Problem to work on:
For the entries below, the result should be an exact transcription of the lines from the one with "2025 (2.4 yrs)*" up to and including the one with "- Converted **Figma", and only those.

(Beginning of Available data)

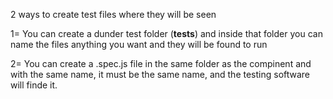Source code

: 2 ways to create test files where they will be seen

1= You can create a dunder test folder (**tests**) and inside that folder you can name the files anything you want and they will be found to run

2= You can create a .spec.js file in the same folder as the compinent and with the same name, it must be the same name, and the testing software will finde it.
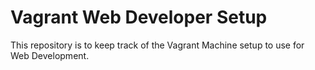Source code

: # Vagrant Web Developer Setup #

This repository is to keep track of the Vagrant Machine setup to use for Web Development.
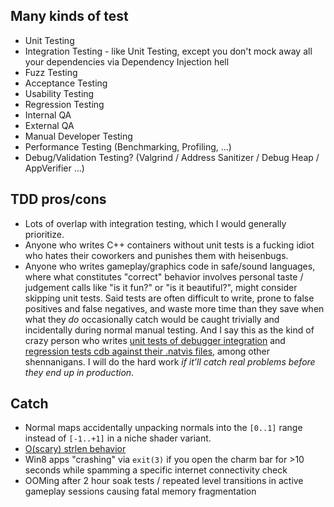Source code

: ## Many kinds of test
*   Unit Testing
*   Integration Testing - like Unit Testing, except you don't mock away all your dependencies via Dependency Injection hell
*   Fuzz Testing
*   Acceptance Testing
*   Usability Testing
*   Regression Testing
*   Internal QA
*   External QA
*   Manual Developer Testing
*   Performance Testing (Benchmarking, Profiling, ...)
*   Debug/Validation Testing? (Valgrind / Address Sanitizer / Debug Heap / AppVerifier ...)

## TDD pros/cons
*   Lots of overlap with integration testing, which I would generally prioritize.
*   Anyone who writes C++ containers without unit tests is a fucking idiot who hates their coworkers and punishes them with heisenbugs.
*   Anyone who writes gameplay/graphics code in safe/sound languages, where what constitutes "correct" behavior involves personal taste /
    judgement calls like "is it fun?" or "is it beautiful?", might consider skipping unit tests.  Said tests are often difficult to write,
    prone to false positives and false negatives, and waste more time than they save when what they *do* occasionally catch would be caught
    trivially and incidentally during normal manual testing.
    And I say this as the kind of crazy person who writes [unit tests of debugger integration](https://github.com/rust-lang/rust/pull/60970/files) and
    [regression tests cdb against their .natvis files](https://github.com/rust-lang/rust/pull/76390), among other shennanigans.  I will do the hard
    work *if it'll catch real problems before they end up in production*.

## Catch
*   Normal maps accidentally unpacking normals into the `[0..1]` range instead of `[-1..+1]` in a niche shader variant.
*   [O(scary) strlen behavior](https://nee.lv/2021/02/28/How-I-cut-GTA-Online-loading-times-by-70/)
*   Win8 apps "crashing" via `exit(3)` if you open the charm bar for &gt;10 seconds while spamming a specific internet connectivity check
*   OOMing after 2 hour soak tests / repeated level transitions in active gameplay sessions causing fatal memory fragmentation
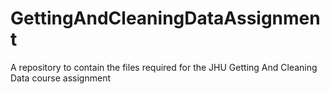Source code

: # GettingAndCleaningDataAssignment
A repository to contain the files required for the JHU Getting And Cleaning Data course assignment
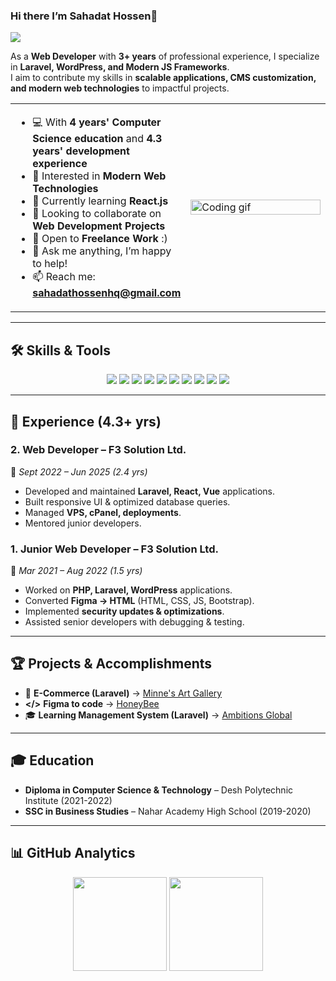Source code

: ### Hi there I’m Sahadat Hossen👋
![](https://github.com/halfrost/halfrost/blob/master/icons/header_1.png)

As a **Web Developer** with **3+ years** of professional experience, I specialize in **Laravel, WordPress, and Modern JS Frameworks**.  
I aim to contribute my skills in **scalable applications, CMS customization, and modern web technologies** to impactful projects.  
<table>
<tr>
<td width="55%">

- 💻 With **4 years' Computer Science education** and **4.3 years' development experience**  
- 👀 Interested in **Modern Web Technologies**  
- 🌱 Currently learning **React.js**  
- 💞️ Looking to collaborate on **Web Development Projects**  
- 💼 Open to **Freelance Work** :)  
- 💬 Ask me anything, I’m happy to help!  
- 📫 Reach me: **sahadathossenhq@gmail.com**  

</td>
<td width="45%">
  <img src="https://raw.githubusercontent.com/abhisheknaiidu/abhisheknaiidu/master/code.gif" alt="Coding gif" width="100%" />
</td>
</tr>
</table>

---

## 🛠 Skills & Tools
<p align="center">
  <img src="https://img.shields.io/badge/JavaScript-ES6+-yellow?style=for-the-badge&logo=javascript" />
  <img src="https://img.shields.io/badge/React-61DAFB?style=for-the-badge&logo=react&logoColor=black" />
  <img src="https://img.shields.io/badge/Vue-4FC08D?style=for-the-badge&logo=vue.js&logoColor=white" />
  <img src="https://img.shields.io/badge/Laravel-FF2D20?style=for-the-badge&logo=laravel&logoColor=white" />
  <img src="https://img.shields.io/badge/PHP-777BB4?style=for-the-badge&logo=php&logoColor=white" />
  <img src="https://img.shields.io/badge/MySQL-005C84?style=for-the-badge&logo=mysql&logoColor=white" />
  <img src="https://img.shields.io/badge/WordPress-21759B?style=for-the-badge&logo=wordpress&logoColor=white" />
  <img src="https://img.shields.io/badge/TailwindCSS-38B2AC?style=for-the-badge&logo=tailwind-css&logoColor=white" />
  <img src="https://img.shields.io/badge/Docker-2496ED?style=for-the-badge&logo=docker&logoColor=white" />
  <img src="https://img.shields.io/badge/GitHub-100000?style=for-the-badge&logo=github&logoColor=white" />
</p>

---

## 💼 Experience (4.3+ yrs)

### 2. Web Developer – F3 Solution Ltd.  
📅 *Sept 2022 – Jun 2025 (2.4 yrs)*  
- Developed and maintained **Laravel, React, Vue** applications.  
- Built responsive UI & optimized database queries.  
- Managed **VPS, cPanel, deployments**.  
- Mentored junior developers.  

### 1. Junior Web Developer – F3 Solution Ltd.  
📅 *Mar 2021 – Aug 2022 (1.5 yrs)*  
- Worked on **PHP, Laravel, WordPress** applications.  
- Converted **Figma → HTML** (HTML, CSS, JS, Bootstrap).  
- Implemented **security updates & optimizations**.  
- Assisted senior developers with debugging & testing.  

---

## 🏆 Projects & Accomplishments
- 🛒 **E-Commerce (Laravel)** → [Minne's Art Gallery](https://www.minnesartgallery.com/)
- **</>** **Figma to code** → [HoneyBee](https://www.ourhoneybee.eu/)  
- 🎓 **Learning Management System (Laravel)** → [Ambitions Global](https://www.ambitionsglobal.com/)  

---

## 🎓 Education
- **Diploma in Computer Science & Technology** – Desh Polytechnic Institute (2021-2022)  
- **SSC in Business Studies** – Nahar Academy High School (2019-2020)  

---

## 📊 GitHub Analytics
<p align="center">
  <img src="https://github-readme-stats.vercel.app/api/top-langs/?username=SahadatHossenHQ&layout=compact&theme=radical" height="150" />
  <img src="https://github-readme-streak-stats.herokuapp.com/?user=SahadatHossenHQ&theme=radical" height="150" />
</p>




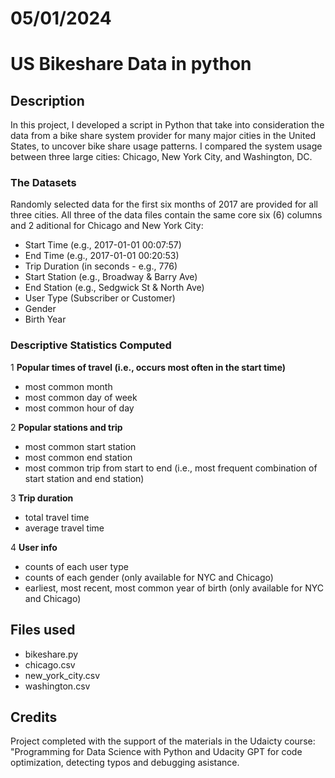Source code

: 
# 05/01/2024

# US Bikeshare Data in python

## Description
In this project, I developed a script in Python that take into consideration the data from a bike share system provider for many major cities in the United States, to uncover bike share usage patterns. I compared the system usage between three large cities: Chicago, New York City, and Washington, DC.

### The Datasets
Randomly selected data for the first six months of 2017 are provided for all three cities. All three of the data files contain the same core six (6) columns and 2 aditional for Chicago and New York City:

- Start Time (e.g., 2017-01-01 00:07:57)
- End Time (e.g., 2017-01-01 00:20:53)
- Trip Duration (in seconds - e.g., 776)
- Start Station (e.g., Broadway & Barry Ave)
- End Station (e.g., Sedgwick St & North Ave)
- User Type (Subscriber or Customer)
- Gender
- Birth Year

### Descriptive Statistics Computed

1 **Popular times of travel (i.e., occurs most often in the start time)**
- most common month
- most common day of week
- most common hour of day

2 **Popular stations and trip**
- most common start station
- most common end station
- most common trip from start to end (i.e., most frequent combination of start station and end station)

3 **Trip duration**
- total travel time
- average travel time

4 **User info**
- counts of each user type
- counts of each gender (only available for NYC and Chicago)
- earliest, most recent, most common year of birth (only available for NYC and Chicago)

## Files used
- bikeshare.py 
- chicago.csv
- new_york_city.csv
- washington.csv

## Credits
Project completed with the support of the materials in the Udaicty course: "Programming for Data Science with Python and Udacity GPT for code optimization, detecting typos and debugging asistance.

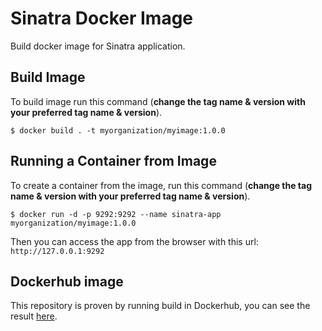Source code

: # Sinatra Docker Image

Build docker image for Sinatra application.

## Build Image
To build image run this command (__change the tag name & version with your preferred tag name & version__).

`$ docker build . -t myorganization/myimage:1.0.0`

## Running a Container from Image

To create a container from the image, run this command (__change the tag name & version with your preferred tag name & version__).

`$ docker run -d -p 9292:9292 --name sinatra-app myorganization/myimage:1.0.0`

Then you can access the app from the browser with this url: `http://127.0.0.1:9292`

## Dockerhub image

This repository is proven by running build in Dockerhub, you can see the result [here](https://hub.docker.com/r/namikazebadri/sinatra-app).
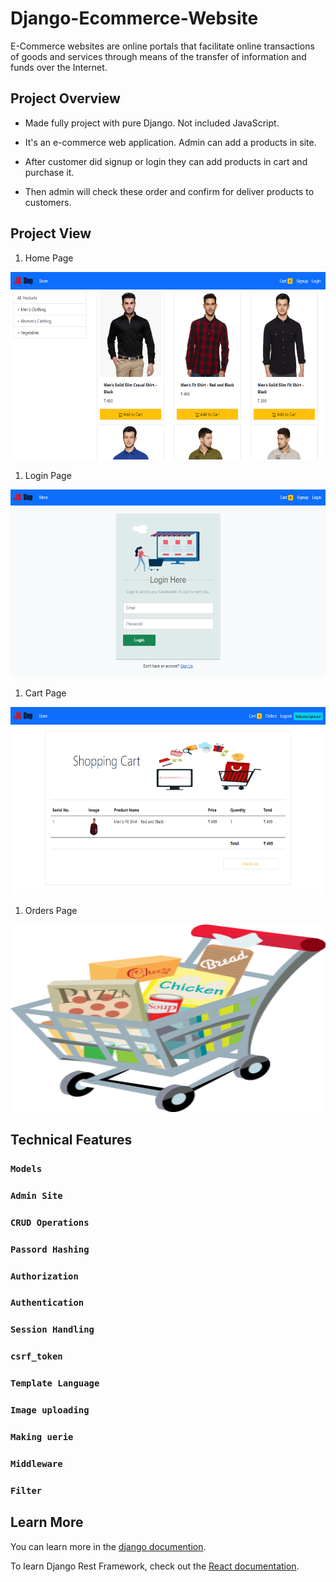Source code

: # Django-Ecommerce-Website

E-Commerce websites are online portals that facilitate online transactions of goods and services through means of the transfer of information and funds over the Internet.

## Project Overview

  * Made fully project with pure Django. Not included JavaScript.
  
  * It's an e-commerce web application. Admin can add a products in site.
  
  * After customer did signup or login they can add products in cart and purchase it.
  
  * Then admin will check these order and confirm for deliver products to customers.

## Project View
  
  1. Home Page
  
  <img src="static/store/image/home_page.png" height="300px" width="650px">
  
  1. Login Page
  
  <img src="static/store/image/login_page.png" height="300px" width="650px">
  
  1. Cart Page
  
  <img src="static/store/image/cart_page.png" height="300px" width="650px">
  
  1. Orders Page
  
  <img src="static/store/image/orders.png" height="300px" width="650px">
  
## Technical Features

  ### `Models`
  
  ### `Admin Site`
  
  ### `CRUD Operations`
  
  ### `Passord Hashing`
  
  ### `Authorization`
  
  ### `Authentication`
  
  ### `Session Handling`
  
  ### `csrf_token`
  
  ### `Template Language`
  
  ### `Image uploading`
  
  ### `Making uerie`
  
  ### `Middleware`
  
  ### `Filter`
  
## Learn More

  You can learn more in the [django documention](https://docs.djangoproject.com/en/3.2/).

  To learn Django Rest Framework, check out the [React documentation](https://www.django-rest-framework.org/).
  
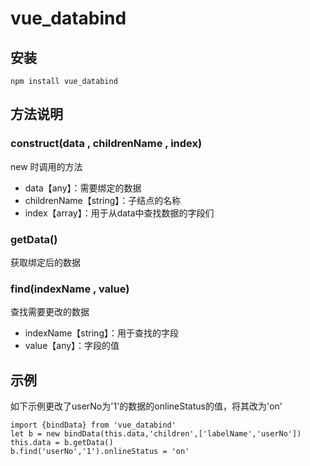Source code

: # vue_databind

## 安装

`npm install vue_databind`

## 方法说明

### construct(data , childrenName , index)

new 时调用的方法

* data【any】：需要绑定的数据
* childrenName【string】：子结点的名称
* index【array】：用于从data中查找数据的字段们

### getData()

获取绑定后的数据

### find(indexName , value)

查找需要更改的数据

* indexName【string】：用于查找的字段
* value【any】：字段的值

## 示例

如下示例更改了userNo为'1'的数据的onlineStatus的值，将其改为'on'

`import {bindData} from 'vue_databind'`  
`let b = new bindData(this.data,'children',['labelName','userNo'])`  
`this.data = b.getData()`  
`b.find('userNo','1').onlineStatus = 'on'`  
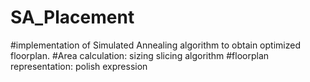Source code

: # SA_Placement

#implementation of Simulated Annealing algorithm to obtain optimized floorplan.
#Area calculation: sizing slicing algorithm
#floorplan representation: polish expression
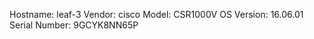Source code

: Hostname:      leaf-3
Vendor:        cisco
Model:         CSR1000V
OS Version:    16.06.01
Serial Number: 9GCYK8NN65P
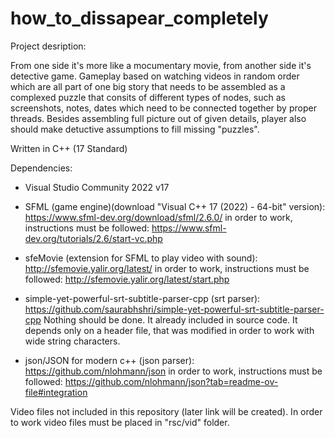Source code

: # how_to_dissapear_completely

Project desription:

From one side it's more like a mocumentary movie, from another side it's detective game. Gameplay based on watching videos in random order which are all part of one big story that needs to be assembled as a complexed puzzle that consits of different types of nodes, such as screenshots, notes, dates which need to be connected together by proper threads.
Besides assembling full picture out of given details, player also should make detuctive assumptions to fill missing "puzzles".

Written in C++ (17 Standard)

Dependencies:

- Visual Studio Community 2022 v17
- SFML (game engine)(download "Visual C++ 17 (2022) - 64-bit" version): https://www.sfml-dev.org/download/sfml/2.6.0/
    in order to work, instructions must be followed:
        https://www.sfml-dev.org/tutorials/2.6/start-vc.php
    
- sfeMovie (extension for SFML to play video with sound): http://sfemovie.yalir.org/latest/
    in order to work, instructions must be followed:
        http://sfemovie.yalir.org/latest/start.php
- simple-yet-powerful-srt-subtitle-parser-cpp (srt parser): https://github.com/saurabhshri/simple-yet-powerful-srt-subtitle-parser-cpp
        Nothing should be done. It already included in source code. It depends only on a header file, that was modified in order to work with wide string characters.
- json/JSON for modern c++ (json parser): https://github.com/nlohmann/json
     in order to work, instructions must be followed:
        https://github.com/nlohmann/json?tab=readme-ov-file#integration

Video files not included in this repository (later link will be created). In order to work video files must be placed in "rsc/vid" folder.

(End of Available data)

Expected answer:
📅 *Sept 2022 – Jun 2025 (2.4 yrs)*  
- Developed and maintained **Laravel, React, Vue** applications.  
- Built responsive UI & optimized database queries.  
- Managed **VPS, cPanel, deployments**.  
- Mentored junior developers.  

### 1. Junior Web Developer – F3 Solution Ltd.  
📅 *Mar 2021 – Aug 2022 (1.5 yrs)*  
- Worked on **PHP, Laravel, WordPress** applications.  
- Converted **Figma → HTML** (HTML, CSS, JS, Bootstrap).  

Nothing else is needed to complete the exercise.